Factoring and Algebra - A Selection of Classic Mathematical Articles Containing Examples and Exercises on the Subject of Algebra (Mathematics Series)

By Read Books Ltd.

This book contains classic material dating back to the 1900s and before. The content has been carefully selected for its interest and relevance to a modern audience. Carefully selecting the best articles from our collection we have compiled a series of historical and informative publications on the subject of mathematics. The titles in this range include "Ratio and Proportion" "Simple Equations" "Simultaneous Equations" and many more. Each publication has been professionally curated and includes all details on the original source material. This particular instalment, "Factoring and Algebra" contains a selection of classic educational articles containing examples and exercises on the subject of algebra. It is intended to illustrate aspects of factoring and serves as a guide for anyone wishing to obtain a general knowledge of the subject. We are republishing these classic works in affordable, high quality, modern editions, using the original text and artwork.

• Language: English
• Publisher: Read Books Ltd.
• Release date: Oct 25, 2016
• ISBN: 9781473358775

Book preview

FACTORING.

62. FACTORING is the resolving a quantity into its factors.

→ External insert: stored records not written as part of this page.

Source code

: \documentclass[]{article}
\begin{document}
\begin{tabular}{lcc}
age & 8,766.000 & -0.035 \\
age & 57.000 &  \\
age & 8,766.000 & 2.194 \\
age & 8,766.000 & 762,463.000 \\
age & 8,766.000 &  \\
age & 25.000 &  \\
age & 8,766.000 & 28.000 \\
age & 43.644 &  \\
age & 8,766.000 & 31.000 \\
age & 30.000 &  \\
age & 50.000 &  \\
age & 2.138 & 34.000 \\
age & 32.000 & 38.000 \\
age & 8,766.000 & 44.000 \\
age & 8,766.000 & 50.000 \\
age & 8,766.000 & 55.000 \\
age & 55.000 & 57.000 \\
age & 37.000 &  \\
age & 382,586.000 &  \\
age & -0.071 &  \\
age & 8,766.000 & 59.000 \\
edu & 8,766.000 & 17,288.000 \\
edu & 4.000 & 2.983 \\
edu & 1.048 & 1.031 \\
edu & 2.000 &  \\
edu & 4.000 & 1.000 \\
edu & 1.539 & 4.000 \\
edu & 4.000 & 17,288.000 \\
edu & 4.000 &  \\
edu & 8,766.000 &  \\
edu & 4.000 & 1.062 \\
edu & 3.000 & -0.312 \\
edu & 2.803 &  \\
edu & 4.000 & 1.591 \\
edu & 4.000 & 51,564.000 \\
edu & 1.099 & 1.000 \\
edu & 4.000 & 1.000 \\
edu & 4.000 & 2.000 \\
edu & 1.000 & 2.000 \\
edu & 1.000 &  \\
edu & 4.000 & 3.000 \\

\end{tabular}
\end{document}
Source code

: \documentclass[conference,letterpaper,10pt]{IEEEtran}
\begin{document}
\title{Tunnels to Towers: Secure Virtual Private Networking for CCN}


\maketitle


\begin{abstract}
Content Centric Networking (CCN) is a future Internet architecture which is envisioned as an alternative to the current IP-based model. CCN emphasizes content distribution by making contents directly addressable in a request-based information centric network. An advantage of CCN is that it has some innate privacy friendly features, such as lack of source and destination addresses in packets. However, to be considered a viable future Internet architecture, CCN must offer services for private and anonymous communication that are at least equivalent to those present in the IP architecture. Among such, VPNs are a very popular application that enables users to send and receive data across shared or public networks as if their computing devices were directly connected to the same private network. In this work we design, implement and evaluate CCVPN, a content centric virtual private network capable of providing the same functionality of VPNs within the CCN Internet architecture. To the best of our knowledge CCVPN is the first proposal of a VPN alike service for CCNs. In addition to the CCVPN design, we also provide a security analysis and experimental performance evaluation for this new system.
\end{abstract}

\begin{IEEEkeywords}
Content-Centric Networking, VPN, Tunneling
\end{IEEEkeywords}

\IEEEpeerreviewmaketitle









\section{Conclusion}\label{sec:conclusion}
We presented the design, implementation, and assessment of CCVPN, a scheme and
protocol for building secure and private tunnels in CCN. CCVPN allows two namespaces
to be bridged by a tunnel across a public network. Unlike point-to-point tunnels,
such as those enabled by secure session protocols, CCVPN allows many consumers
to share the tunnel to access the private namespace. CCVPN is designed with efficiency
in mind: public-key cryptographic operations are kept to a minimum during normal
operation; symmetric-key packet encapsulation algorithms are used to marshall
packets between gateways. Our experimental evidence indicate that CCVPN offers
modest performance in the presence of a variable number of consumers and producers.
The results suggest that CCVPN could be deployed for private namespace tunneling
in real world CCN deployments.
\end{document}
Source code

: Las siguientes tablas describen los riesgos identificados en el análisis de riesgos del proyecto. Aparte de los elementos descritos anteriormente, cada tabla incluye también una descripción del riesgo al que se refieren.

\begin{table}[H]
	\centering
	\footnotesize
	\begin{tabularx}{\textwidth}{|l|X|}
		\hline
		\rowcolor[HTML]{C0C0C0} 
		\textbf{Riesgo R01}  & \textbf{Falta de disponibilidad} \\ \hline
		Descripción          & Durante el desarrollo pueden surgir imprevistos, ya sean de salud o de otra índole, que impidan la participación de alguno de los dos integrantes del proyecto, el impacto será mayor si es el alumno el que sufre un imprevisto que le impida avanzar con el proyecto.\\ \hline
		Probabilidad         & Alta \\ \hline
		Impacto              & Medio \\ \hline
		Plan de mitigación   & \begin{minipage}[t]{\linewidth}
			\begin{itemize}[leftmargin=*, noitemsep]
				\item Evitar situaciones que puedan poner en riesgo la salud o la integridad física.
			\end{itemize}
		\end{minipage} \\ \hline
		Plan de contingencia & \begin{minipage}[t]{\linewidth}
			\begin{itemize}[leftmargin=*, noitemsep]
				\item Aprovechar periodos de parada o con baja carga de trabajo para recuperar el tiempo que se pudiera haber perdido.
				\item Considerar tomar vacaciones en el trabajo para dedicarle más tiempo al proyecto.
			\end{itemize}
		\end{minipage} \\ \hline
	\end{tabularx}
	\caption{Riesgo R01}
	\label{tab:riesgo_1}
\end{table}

63. The factors of a quantity are those integral quantities whose continued product is the quantity.

NOTE.—In using the word factor we shall exclude unity.

64. A PRIME QUANTITY is one that is divisible without remainder by no integral quantity except itself and unity.

Two quantities are mutually prime when they have no common factor.

65. The PRIME FACTORS of a quantity are those prime quantities whose continued product is the quantity.

66. The factors of a purely algebraic monomial quantity are apparent. Thus, the factors of a² b x y z are a × a × b × x × y × z.

67. Polynomials are factored by inspection, in accordance with the principles of division and the theorems of the preceding section.

CASE I.

68. When all the terms have a common factor.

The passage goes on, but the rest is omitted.